## EXERCISE OBJECTIVE
Each line of the entries below that includes "functions" belongs in your answer.

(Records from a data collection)
══════════

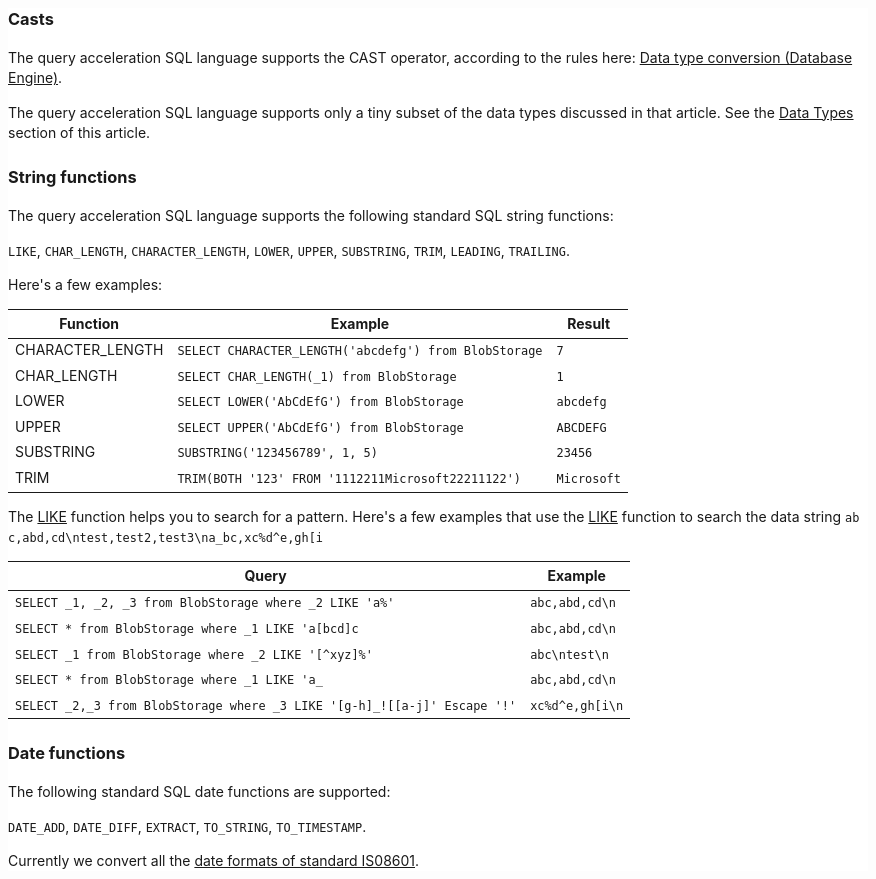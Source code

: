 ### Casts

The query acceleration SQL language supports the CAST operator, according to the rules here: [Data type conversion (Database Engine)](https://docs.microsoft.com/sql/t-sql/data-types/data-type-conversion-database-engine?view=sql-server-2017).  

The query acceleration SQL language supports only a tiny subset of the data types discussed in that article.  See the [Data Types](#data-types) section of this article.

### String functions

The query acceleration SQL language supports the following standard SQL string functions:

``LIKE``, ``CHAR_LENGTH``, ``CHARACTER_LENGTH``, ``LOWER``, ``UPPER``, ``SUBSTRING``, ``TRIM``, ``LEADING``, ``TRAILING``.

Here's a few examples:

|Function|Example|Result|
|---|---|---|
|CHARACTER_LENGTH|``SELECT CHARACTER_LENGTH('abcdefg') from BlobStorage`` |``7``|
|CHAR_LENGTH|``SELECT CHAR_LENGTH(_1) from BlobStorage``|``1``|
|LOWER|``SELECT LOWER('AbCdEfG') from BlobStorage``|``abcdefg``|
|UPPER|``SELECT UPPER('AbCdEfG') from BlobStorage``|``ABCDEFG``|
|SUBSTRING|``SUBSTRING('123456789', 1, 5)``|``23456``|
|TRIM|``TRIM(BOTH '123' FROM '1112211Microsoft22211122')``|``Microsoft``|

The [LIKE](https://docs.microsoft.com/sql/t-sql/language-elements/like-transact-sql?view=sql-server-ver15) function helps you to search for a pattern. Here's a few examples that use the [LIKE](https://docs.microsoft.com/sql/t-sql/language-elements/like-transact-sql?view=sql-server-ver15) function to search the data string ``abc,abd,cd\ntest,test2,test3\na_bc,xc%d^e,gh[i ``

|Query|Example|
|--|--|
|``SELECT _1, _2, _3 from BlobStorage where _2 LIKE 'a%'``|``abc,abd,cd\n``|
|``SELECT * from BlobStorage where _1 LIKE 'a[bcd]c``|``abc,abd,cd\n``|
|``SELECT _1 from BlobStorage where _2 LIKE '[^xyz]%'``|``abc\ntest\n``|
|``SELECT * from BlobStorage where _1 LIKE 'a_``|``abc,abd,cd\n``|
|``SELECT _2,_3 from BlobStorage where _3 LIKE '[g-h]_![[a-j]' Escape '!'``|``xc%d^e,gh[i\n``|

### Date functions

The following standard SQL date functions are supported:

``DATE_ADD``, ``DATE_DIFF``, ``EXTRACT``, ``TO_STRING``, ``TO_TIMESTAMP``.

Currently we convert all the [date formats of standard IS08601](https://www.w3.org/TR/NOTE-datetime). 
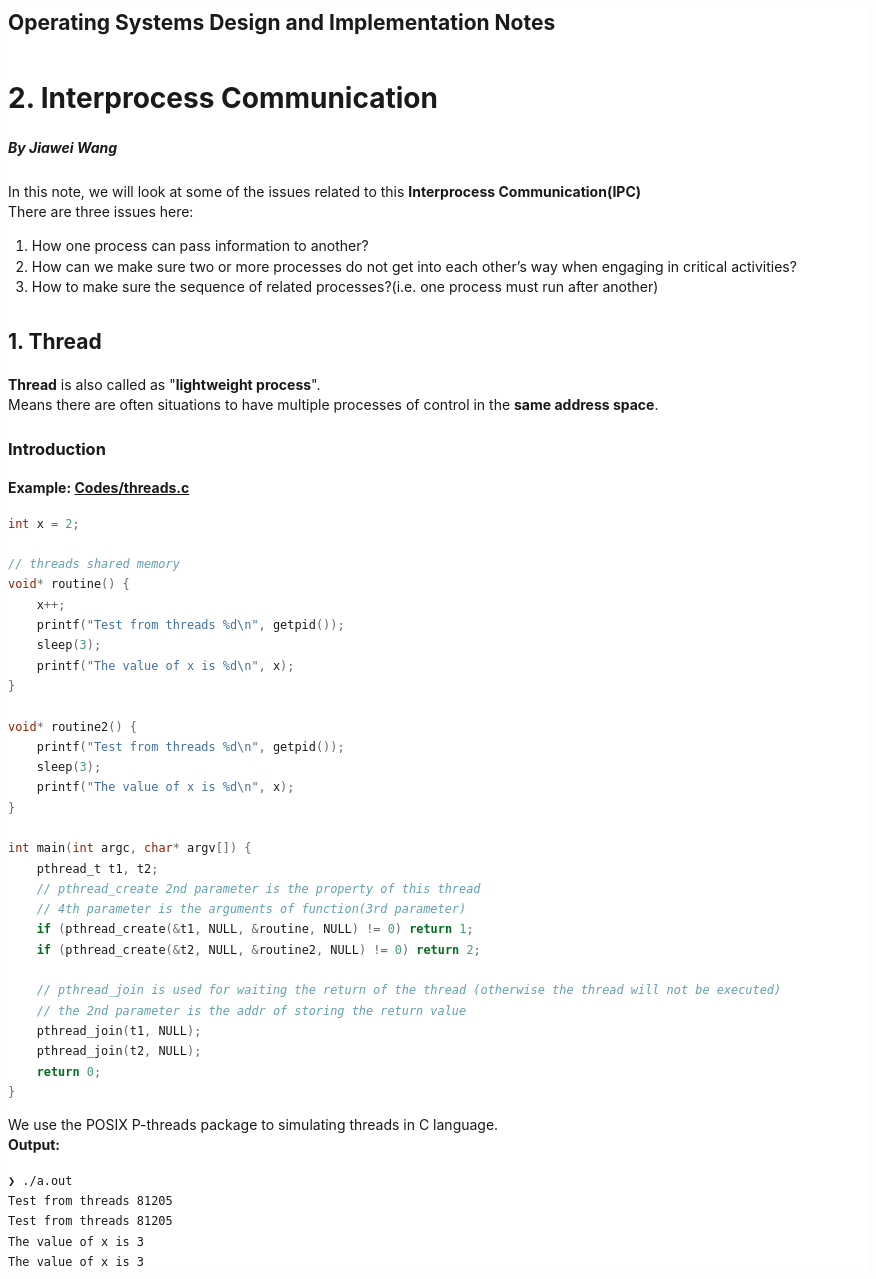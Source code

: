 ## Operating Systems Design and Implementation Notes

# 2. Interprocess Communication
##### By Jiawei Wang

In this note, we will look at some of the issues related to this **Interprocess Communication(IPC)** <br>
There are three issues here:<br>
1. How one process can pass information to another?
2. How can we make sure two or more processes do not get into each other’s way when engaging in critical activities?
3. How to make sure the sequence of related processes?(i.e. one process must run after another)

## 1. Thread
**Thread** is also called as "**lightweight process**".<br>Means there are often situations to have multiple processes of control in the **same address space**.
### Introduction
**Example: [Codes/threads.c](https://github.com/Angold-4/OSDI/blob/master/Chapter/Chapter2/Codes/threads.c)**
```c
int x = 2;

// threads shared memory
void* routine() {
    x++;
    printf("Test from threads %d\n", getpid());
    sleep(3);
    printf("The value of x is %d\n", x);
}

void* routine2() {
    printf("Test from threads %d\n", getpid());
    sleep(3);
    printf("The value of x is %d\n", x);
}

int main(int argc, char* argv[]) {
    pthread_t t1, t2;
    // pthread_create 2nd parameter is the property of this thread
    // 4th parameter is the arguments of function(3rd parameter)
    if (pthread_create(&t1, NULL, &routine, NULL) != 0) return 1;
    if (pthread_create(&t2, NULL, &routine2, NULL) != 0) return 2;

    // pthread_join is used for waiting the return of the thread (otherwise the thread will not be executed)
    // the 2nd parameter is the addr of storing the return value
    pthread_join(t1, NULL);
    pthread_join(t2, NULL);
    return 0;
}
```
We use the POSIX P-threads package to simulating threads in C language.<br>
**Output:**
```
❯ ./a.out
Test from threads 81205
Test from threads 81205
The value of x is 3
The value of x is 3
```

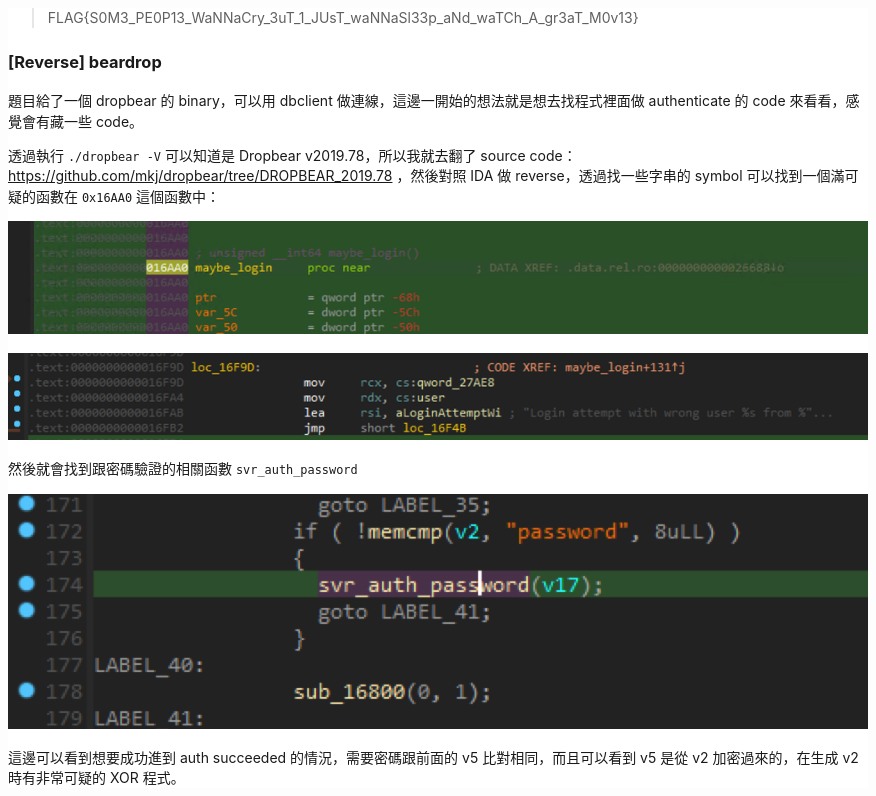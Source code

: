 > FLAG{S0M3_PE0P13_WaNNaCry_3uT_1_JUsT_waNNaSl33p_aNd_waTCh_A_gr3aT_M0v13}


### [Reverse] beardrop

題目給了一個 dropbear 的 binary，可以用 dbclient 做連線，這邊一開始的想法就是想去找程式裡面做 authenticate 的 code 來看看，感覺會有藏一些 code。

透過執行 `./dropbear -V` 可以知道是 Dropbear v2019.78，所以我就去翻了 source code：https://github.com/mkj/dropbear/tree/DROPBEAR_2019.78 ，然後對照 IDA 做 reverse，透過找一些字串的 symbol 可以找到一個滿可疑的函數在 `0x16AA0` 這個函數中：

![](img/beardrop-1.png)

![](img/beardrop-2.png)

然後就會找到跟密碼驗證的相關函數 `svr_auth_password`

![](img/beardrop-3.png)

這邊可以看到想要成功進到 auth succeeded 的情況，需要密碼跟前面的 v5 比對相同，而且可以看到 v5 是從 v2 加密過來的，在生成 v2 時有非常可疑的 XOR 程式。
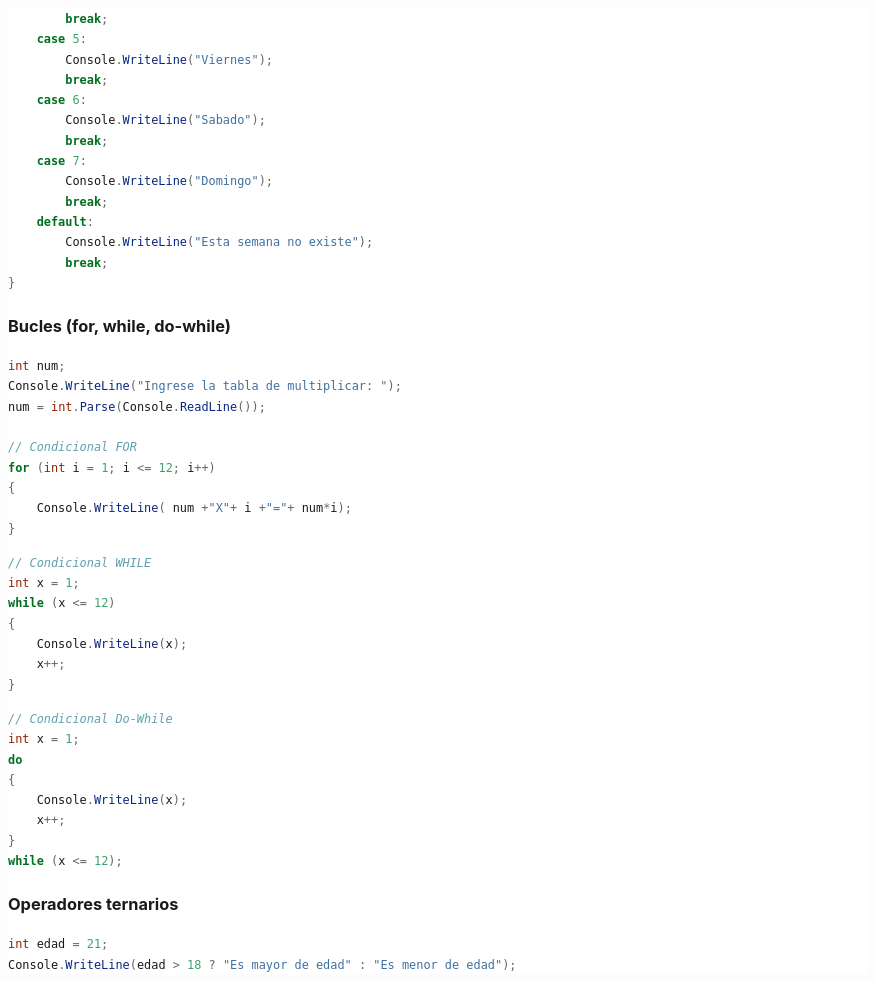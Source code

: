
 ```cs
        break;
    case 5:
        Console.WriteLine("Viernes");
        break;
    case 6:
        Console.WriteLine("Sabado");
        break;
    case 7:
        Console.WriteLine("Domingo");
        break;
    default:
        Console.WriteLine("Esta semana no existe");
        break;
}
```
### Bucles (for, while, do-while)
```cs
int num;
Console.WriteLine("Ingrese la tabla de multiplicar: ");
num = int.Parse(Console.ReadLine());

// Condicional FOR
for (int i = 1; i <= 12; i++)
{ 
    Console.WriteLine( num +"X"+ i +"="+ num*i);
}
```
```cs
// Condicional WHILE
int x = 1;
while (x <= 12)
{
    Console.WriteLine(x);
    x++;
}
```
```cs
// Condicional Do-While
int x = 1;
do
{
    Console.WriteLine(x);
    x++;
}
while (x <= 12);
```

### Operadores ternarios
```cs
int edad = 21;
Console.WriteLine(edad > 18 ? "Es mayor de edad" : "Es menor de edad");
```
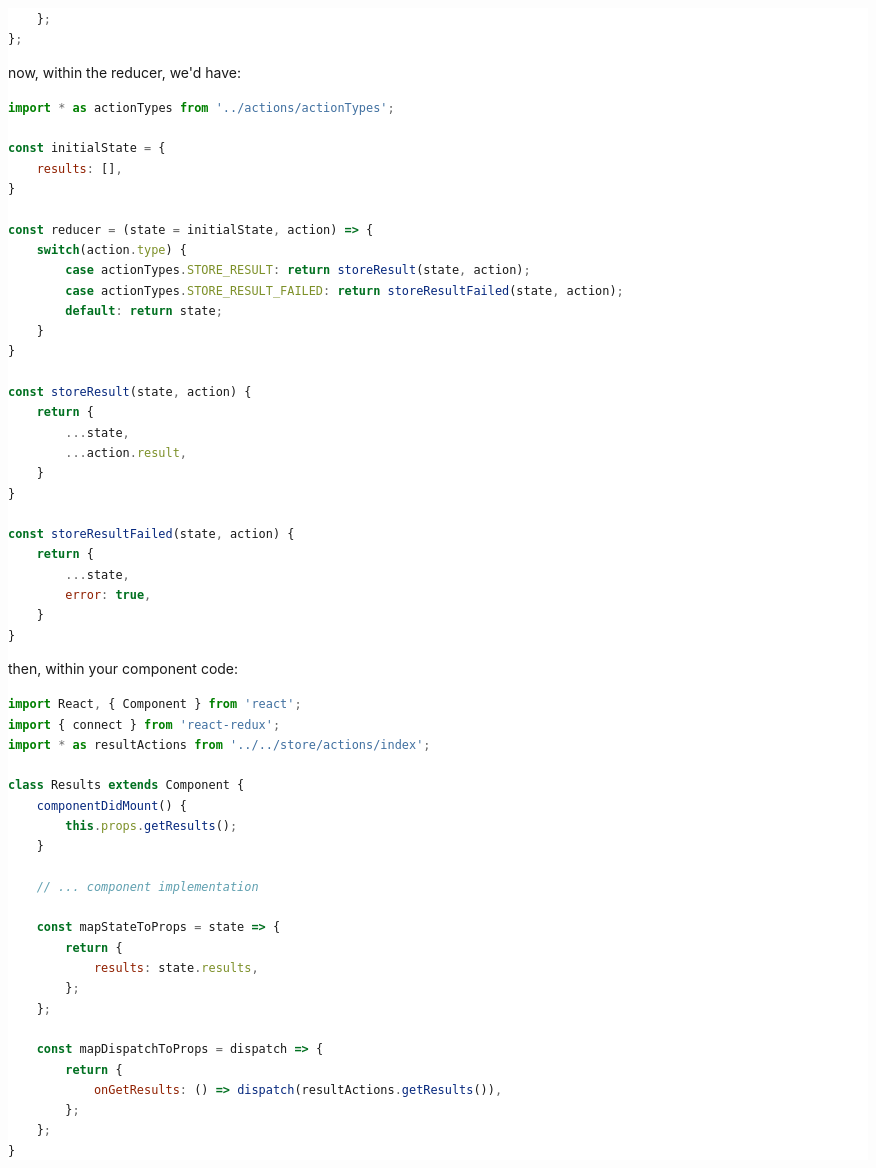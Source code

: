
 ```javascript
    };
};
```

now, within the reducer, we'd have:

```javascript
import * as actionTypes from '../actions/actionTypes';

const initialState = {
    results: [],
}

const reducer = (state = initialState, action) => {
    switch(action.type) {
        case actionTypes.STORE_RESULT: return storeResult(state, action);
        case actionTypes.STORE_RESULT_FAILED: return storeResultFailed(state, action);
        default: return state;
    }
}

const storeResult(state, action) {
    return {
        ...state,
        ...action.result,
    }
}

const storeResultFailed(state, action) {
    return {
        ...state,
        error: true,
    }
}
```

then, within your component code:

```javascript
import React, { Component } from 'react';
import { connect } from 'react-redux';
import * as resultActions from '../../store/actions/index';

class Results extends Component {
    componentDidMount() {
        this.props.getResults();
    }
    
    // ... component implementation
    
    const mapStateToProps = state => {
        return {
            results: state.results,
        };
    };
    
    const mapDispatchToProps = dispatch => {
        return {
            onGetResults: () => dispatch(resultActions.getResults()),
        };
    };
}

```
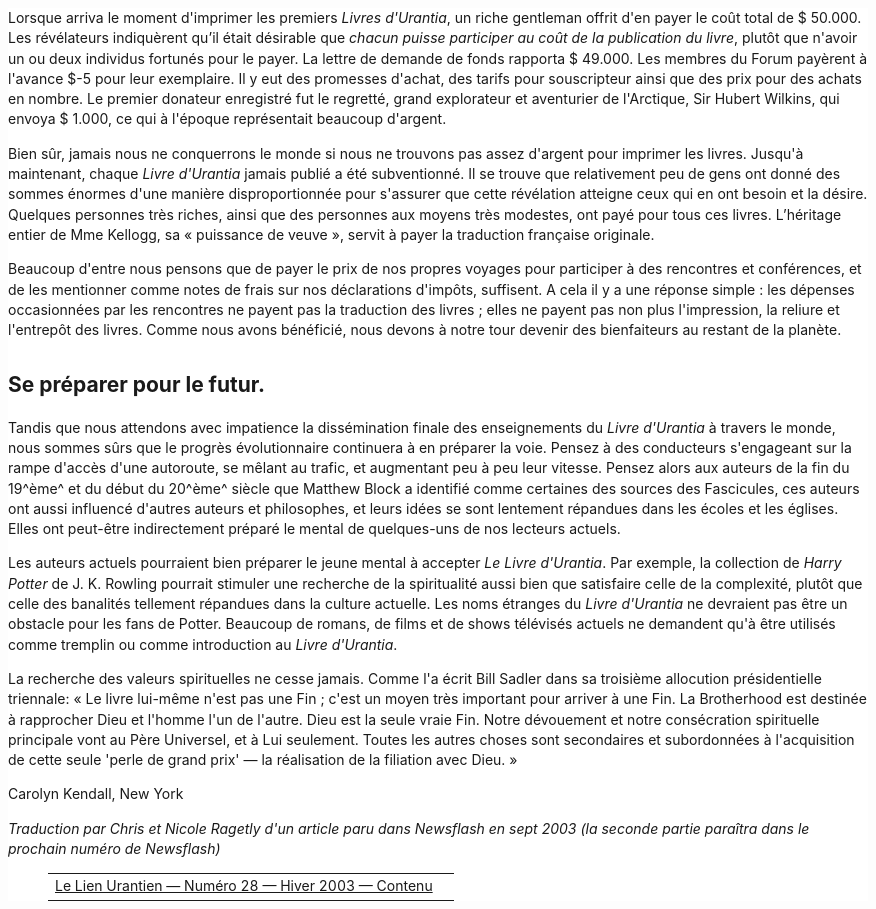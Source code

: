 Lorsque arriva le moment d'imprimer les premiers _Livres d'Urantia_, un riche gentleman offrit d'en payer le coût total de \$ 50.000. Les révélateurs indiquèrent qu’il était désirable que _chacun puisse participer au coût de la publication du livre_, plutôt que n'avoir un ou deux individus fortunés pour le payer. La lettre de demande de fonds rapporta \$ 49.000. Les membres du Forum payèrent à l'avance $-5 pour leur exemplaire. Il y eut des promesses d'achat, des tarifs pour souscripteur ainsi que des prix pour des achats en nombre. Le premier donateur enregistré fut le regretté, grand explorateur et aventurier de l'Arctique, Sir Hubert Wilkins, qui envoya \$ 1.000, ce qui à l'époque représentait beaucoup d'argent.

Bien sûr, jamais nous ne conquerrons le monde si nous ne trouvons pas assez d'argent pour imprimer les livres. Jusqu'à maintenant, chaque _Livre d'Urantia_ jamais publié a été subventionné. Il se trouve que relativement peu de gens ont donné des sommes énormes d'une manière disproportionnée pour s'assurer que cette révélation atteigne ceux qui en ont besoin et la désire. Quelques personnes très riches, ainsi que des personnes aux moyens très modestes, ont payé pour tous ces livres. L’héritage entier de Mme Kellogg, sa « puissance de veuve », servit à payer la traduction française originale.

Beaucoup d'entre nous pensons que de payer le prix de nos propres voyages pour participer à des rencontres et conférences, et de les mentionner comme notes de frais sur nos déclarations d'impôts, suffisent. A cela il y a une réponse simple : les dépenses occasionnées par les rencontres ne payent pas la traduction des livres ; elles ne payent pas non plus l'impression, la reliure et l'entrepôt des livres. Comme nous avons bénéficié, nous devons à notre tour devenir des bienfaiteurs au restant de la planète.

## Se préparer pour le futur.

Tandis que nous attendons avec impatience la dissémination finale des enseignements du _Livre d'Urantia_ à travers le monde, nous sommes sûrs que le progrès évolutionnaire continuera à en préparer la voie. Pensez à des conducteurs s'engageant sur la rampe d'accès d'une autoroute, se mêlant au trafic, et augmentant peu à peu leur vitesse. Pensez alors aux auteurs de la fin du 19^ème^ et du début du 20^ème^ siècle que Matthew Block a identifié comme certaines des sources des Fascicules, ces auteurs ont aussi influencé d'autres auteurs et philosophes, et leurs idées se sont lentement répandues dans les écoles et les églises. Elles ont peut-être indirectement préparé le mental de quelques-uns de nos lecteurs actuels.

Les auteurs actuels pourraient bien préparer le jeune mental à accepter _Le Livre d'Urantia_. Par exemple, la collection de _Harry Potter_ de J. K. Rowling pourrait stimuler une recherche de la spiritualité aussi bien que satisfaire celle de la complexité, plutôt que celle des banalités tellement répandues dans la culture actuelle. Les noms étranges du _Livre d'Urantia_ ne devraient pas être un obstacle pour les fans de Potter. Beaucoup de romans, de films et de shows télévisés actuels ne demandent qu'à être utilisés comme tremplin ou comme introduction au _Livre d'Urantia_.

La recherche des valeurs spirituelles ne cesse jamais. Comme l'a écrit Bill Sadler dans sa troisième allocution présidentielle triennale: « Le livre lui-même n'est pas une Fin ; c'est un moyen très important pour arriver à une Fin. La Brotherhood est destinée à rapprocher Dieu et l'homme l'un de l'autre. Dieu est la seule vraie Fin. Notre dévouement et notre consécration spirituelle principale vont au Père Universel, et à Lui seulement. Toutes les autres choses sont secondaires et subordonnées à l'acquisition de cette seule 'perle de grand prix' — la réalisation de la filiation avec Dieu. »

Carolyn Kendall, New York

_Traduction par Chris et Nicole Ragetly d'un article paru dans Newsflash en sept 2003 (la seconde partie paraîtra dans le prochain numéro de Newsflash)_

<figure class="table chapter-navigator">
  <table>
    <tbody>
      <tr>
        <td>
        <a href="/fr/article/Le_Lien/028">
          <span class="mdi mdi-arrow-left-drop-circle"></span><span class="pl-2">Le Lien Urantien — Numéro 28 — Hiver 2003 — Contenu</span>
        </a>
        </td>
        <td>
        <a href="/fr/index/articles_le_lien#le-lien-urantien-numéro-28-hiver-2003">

══════════

## SOLUTION TO THE EXERCISE
### String functions
The query acceleration SQL language supports the following standard SQL string functions:
### Date functions
The following standard SQL date functions are supported:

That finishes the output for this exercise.